Keywords: Malaria, Immunity, Cytokines, Inflammation
Introduction
A delicate balance between inflammatory and regulatory cytokine responses is crucial to determine the outcome of infections with intracellular pathogens, such as viruses, bacteria, and protozoa. A strong, TH1-driven pro-inflammatory response is typically elicited during acute infections and exerts a major microbicidal effect, but the failure to produce sufficient regulatory cytokines, such as interleukin (IL)-10 and transforming growth factor (TGF)-beta, can lead to excessive inflammation and significant tissue damage.
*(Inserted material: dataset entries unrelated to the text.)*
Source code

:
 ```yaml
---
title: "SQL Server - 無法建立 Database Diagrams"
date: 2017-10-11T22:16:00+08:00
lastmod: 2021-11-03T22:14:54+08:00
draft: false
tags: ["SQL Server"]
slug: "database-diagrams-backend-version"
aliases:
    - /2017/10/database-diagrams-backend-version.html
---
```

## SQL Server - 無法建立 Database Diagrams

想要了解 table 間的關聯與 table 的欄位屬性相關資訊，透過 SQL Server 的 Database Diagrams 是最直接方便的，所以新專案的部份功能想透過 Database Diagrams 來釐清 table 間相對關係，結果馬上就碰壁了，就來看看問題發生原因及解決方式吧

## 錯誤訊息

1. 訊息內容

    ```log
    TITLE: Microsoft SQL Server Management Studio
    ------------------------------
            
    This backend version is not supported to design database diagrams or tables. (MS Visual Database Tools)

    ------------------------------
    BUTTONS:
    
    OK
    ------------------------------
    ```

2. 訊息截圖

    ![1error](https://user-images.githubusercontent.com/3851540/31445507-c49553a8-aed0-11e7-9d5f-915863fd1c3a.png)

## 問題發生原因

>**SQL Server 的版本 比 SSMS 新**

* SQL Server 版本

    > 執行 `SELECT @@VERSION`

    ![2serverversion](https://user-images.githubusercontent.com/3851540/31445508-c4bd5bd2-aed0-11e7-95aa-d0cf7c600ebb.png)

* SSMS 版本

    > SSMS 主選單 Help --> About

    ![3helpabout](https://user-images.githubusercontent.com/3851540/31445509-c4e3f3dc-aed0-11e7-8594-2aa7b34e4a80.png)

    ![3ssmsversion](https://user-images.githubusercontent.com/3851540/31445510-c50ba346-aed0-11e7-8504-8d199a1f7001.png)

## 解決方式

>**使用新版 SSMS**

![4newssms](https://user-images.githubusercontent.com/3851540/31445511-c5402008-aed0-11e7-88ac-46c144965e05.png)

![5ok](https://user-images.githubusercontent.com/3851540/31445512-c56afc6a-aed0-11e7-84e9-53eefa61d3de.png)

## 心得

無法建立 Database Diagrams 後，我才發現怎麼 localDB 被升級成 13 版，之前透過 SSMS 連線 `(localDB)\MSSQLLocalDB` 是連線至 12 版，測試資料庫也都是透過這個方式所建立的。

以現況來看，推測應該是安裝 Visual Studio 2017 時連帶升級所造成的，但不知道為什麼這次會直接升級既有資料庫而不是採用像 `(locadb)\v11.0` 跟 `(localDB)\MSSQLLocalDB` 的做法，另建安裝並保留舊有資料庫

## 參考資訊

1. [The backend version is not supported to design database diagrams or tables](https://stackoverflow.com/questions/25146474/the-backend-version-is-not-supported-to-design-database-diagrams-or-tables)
Nevertheless, high levels of IL-10 suppress phagocytosis and the release of inflammatory mediators from monocytes and reduce the ability of dendritic cells to present antigens and activate T cells,1 overriding effector responses mediated by interferon (IFN)-gamma and other inflammatory cytokines and promoting pathogen persistence.2,3
Malaria parasite products such as DNA bound to hemozoin4 and glycosylphosphatidylinositol anchors5 trigger the production of pro-inflammatory cytokines via activation of toll-like receptors (TLRs).6–8 An early production of tumor necrosis factor (TNF)-alpha, IFN-gamma, IL-1, IL-6, and IL-12, among other inflammatory cytokines and chemokines,9 allows for a fast parasite clearance in human Plasmodium falciparum malaria,10–12 but may cause significant endothelial dysfunction and aggravate the sequestration of parasitized red blood cells in small blood vessels.13 Once parasite multiplication has been controlled, regulatory cytokines are required to reduce the risk of disproportionate inflammation and severe disease.14–16 However, an early release of high levels of IL-10 may lead to a less effective parasite clearance.17
Similar cytokine balance patterns are seen in experimental murine malaria: while the timely production of IFN-gamma by CD4+ T cells protects mice from overwhelming acute-phase parasitemias, down-regulating the inflammatory response is required to reduce the risk of cerebral malaria, severe malaria-related anemia, hypothermia, and hepatic pathology over the next few days.18–21 The extent to which the pathophysiological bases of cerebral malaria in humans and experimental murine models are comparable remains a matter of intense debate, but at least a central role for inflammation in both processes has been largely recognized.22 The dendritic cell response to repeated TLR stimulation becomes anti-inflammatory in the later stages of experimental murine malaria, with decreased production of TNF-alpha and IL-12 and increased release of IL-10.23,24 Interestingly, prolonged IL-10 responses have been associated with hyperparasitemia and parasite persistence in chronic Plasmodium chabaudi infections in B-cell-deficient JH−/− mice.25
The iron regulatory hormone hepcidin is a key player in the association between inflammation and anemia, one of the major complications of human and experimental malaria. Pro-inflammatory cytokines up-regulate the secretion of hepcidin from macrophages and hepatocytes,26 which in turn inhibits iron absorption and its release from macrophages by down-regulating the concentration of ferroportin. In fact, high levels of circulating hepcidin have been found in acute P. falciparum infections27–30 as well as in experimental Plasmodium berghei infections in mice.31 Since a timely IL-10 response during acute P. falciparum infections can prevent severe anemia in humans,32,33 one could speculate that IL-10 prevents anemia by down-regulating hepcidin. Nevertheless, to the contrary, there is recent evidence that IL-10 actually induces hepcidin secretion in primary macrophages, in a dose-dependent manner.34 These findings suggest that the protective effect of IL-10 against severe anemia in P. falciparum malaria is not mediated by hepcidin.
We hypothesize that the optimal immunoregulatory strategies might vary according to the virulence of malaria parasites, as suggested by comparisons between experimental murine infections with lethal and nonlethal Plasmodium yoelii strains.35,36 Significantly, high levels of IL-10 induced by nonlethal rodent parasites, P. berghei XAT and P. yoelii 17X, can protect mice against experimental cerebral malaria caused by co-infection with a more virulent strain, P. berghei ANKA.37 Furthermore, co-infections with a wide range of unrelated pathogens, such as Gram-negative bacteria, HIV, and helminths, might also modulate immune responses elicited by malaria parasites. Here, we briefly discuss how infections with relatively less virulent plasmodia and co-infections with a second pathogen can affect the finely tuned inflammatory cytokine balance that characterizes uncomplicated malaria.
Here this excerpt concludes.